::: Stored data :::
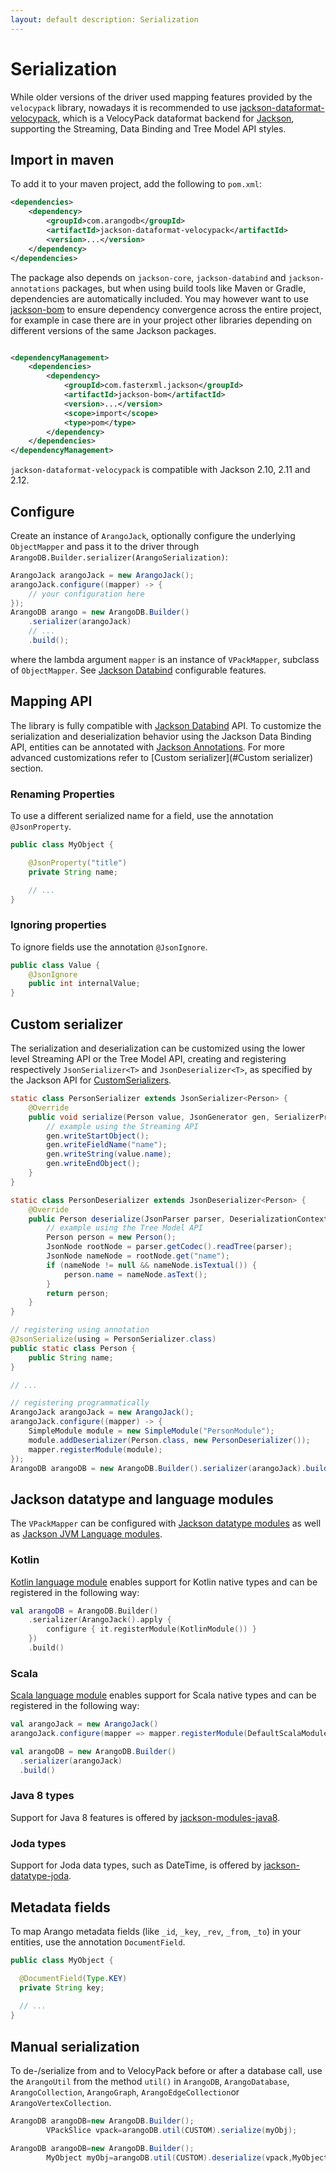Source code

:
```yaml
---
layout: default description: Serialization
---
```


# Serialization

While older versions of the driver used mapping features provided by the `velocypack` library, nowadays it is
recommended to use [jackson-dataformat-velocypack](https://github.com/arangodb/jackson-dataformat-velocypack), which is
a VelocyPack dataformat backend for [Jackson](https://github.com/FasterXML/jackson), supporting the Streaming, Data
Binding and Tree Model API styles.

## Import in maven

To add it to your maven project, add the following to `pom.xml`:

```XML
<dependencies>
    <dependency>
        <groupId>com.arangodb</groupId>
        <artifactId>jackson-dataformat-velocypack</artifactId>
        <version>...</version>
    </dependency>
</dependencies>
```

The package also depends on `jackson-core`, `jackson-databind` and `jackson-annotations` packages, but when using build
tools like Maven or Gradle, dependencies are automatically included. You may however want to
use [jackson-bom](https://github.com/FasterXML/jackson-bom) to ensure dependency convergence across the entire project,
for example in case there are in your project other libraries depending on different versions of the same Jackson
packages.

```XML

<dependencyManagement>
    <dependencies>
        <dependency>
            <groupId>com.fasterxml.jackson</groupId>
            <artifactId>jackson-bom</artifactId>
            <version>...</version>
            <scope>import</scope>
            <type>pom</type>
        </dependency>
    </dependencies>
</dependencyManagement>
```

`jackson-dataformat-velocypack` is compatible with Jackson 2.10, 2.11 and 2.12.

## Configure

Create an instance of `ArangoJack`, optionally configure the underlying `ObjectMapper` and pass it to the driver
through `ArangoDB.Builder.serializer(ArangoSerialization)`:

```Java
ArangoJack arangoJack = new ArangoJack();
arangoJack.configure((mapper) -> {
    // your configuration here
});
ArangoDB arango = new ArangoDB.Builder()
    .serializer(arangoJack)
    // ...
    .build();
```

where the lambda argument `mapper` is an instance of `VPackMapper`, subclass of `ObjectMapper`.
See [Jackson Databind](https://github.com/FasterXML/jackson-databind/wiki/JacksonFeatures) configurable features.

## Mapping API

The library is fully compatible with [Jackson Databind](https://github.com/FasterXML/jackson-databind) API. To customize
the serialization and deserialization behavior using the Jackson Data Binding API, entities can be annotated
with [Jackson Annotations](https://github.com/FasterXML/jackson-annotations). For more advanced customizations refer to
[Custom serializer](#Custom serializer) section.

### Renaming Properties

To use a different serialized name for a field, use the annotation `@JsonProperty`.

```Java
public class MyObject {

    @JsonProperty("title")
    private String name;

    // ...
}
```

### Ignoring properties

To ignore fields use the annotation `@JsonIgnore`.

```Java
public class Value {
    @JsonIgnore
    public int internalValue;
}
```

## Custom serializer

The serialization and deserialization can be customized using the lower level Streaming API or the Tree Model API,
creating and registering respectively `JsonSerializer<T>` and `JsonDeserializer<T>`, as specified by the Jackson API
for [CustomSerializers](https://github.com/FasterXML/jackson-docs/wiki/JacksonHowToCustomSerializers).

```Java
static class PersonSerializer extends JsonSerializer<Person> {
    @Override
    public void serialize(Person value, JsonGenerator gen, SerializerProvider serializers) throws IOException {
        // example using the Streaming API
        gen.writeStartObject();
        gen.writeFieldName("name");
        gen.writeString(value.name);
        gen.writeEndObject();
    }
}

static class PersonDeserializer extends JsonDeserializer<Person> {
    @Override
    public Person deserialize(JsonParser parser, DeserializationContext ctxt) throws IOException {
        // example using the Tree Model API
        Person person = new Person();
        JsonNode rootNode = parser.getCodec().readTree(parser);
        JsonNode nameNode = rootNode.get("name");
        if (nameNode != null && nameNode.isTextual()) {
            person.name = nameNode.asText();
        }
        return person;
    }
}

// registering using annotation
@JsonSerialize(using = PersonSerializer.class)
public static class Person {
    public String name;
}

// ...

// registering programmatically
ArangoJack arangoJack = new ArangoJack();
arangoJack.configure((mapper) -> {
    SimpleModule module = new SimpleModule("PersonModule");
    module.addDeserializer(Person.class, new PersonDeserializer());
    mapper.registerModule(module);
});
ArangoDB arangoDB = new ArangoDB.Builder().serializer(arangoJack).build();
```

## Jackson datatype and language modules

The `VPackMapper` can be configured
with [Jackson datatype modules](https://github.com/FasterXML/jackson#third-party-datatype-modules)
as well as [Jackson JVM Language modules](https://github.com/FasterXML/jackson#jvm-language-modules).

### Kotlin

[Kotlin language module](https://github.com/FasterXML/jackson-module-kotlin) enables support for Kotlin native types and
can be registered in the following way:

```kotlin
val arangoDB = ArangoDB.Builder()
    .serializer(ArangoJack().apply {
        configure { it.registerModule(KotlinModule()) }
    })
    .build()
```

### Scala

[Scala language module](https://github.com/FasterXML/jackson-module-scala) enables support for Scala native types and
can be registered in the following way:

```scala
val arangoJack = new ArangoJack()
arangoJack.configure(mapper => mapper.registerModule(DefaultScalaModule))

val arangoDB = new ArangoDB.Builder()
  .serializer(arangoJack)
  .build()
```

### Java 8 types

Support for Java 8 features is offered by [jackson-modules-java8](https://github.com/FasterXML/jackson-modules-java8).

### Joda types

Support for Joda data types, such as DateTime, is offered
by [jackson-datatype-joda](https://github.com/FasterXML/jackson-datatype-joda).

## Metadata fields

To map Arango metadata fields (like `_id`, `_key`, `_rev`, `_from`, `_to`) in your entities, use the
annotation `DocumentField`.

```Java
public class MyObject {

  @DocumentField(Type.KEY)
  private String key;
  
  // ...
}
```

## Manual serialization

To de-/serialize from and to VelocyPack before or after a database call, use the
`ArangoUtil` from the method `util()` in `ArangoDB`, `ArangoDatabase`,
`ArangoCollection`, `ArangoGraph`, `ArangoEdgeCollection`or `ArangoVertexCollection`.

```Java
ArangoDB arangoDB=new ArangoDB.Builder();
        VPackSlice vpack=arangoDB.util(CUSTOM).serialize(myObj);
```

```Java
ArangoDB arangoDB=new ArangoDB.Builder();
        MyObject myObj=arangoDB.util(CUSTOM).deserialize(vpack,MyObject.class);
```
:::
**Instructions to follow**
Copy each line of the preceding material that contains "native".

**Problem solution**
[Kotlin language module](https://github.com/FasterXML/jackson-module-kotlin) enables support for Kotlin native types and
[Scala language module](https://github.com/FasterXML/jackson-module-scala) enables support for Scala native types and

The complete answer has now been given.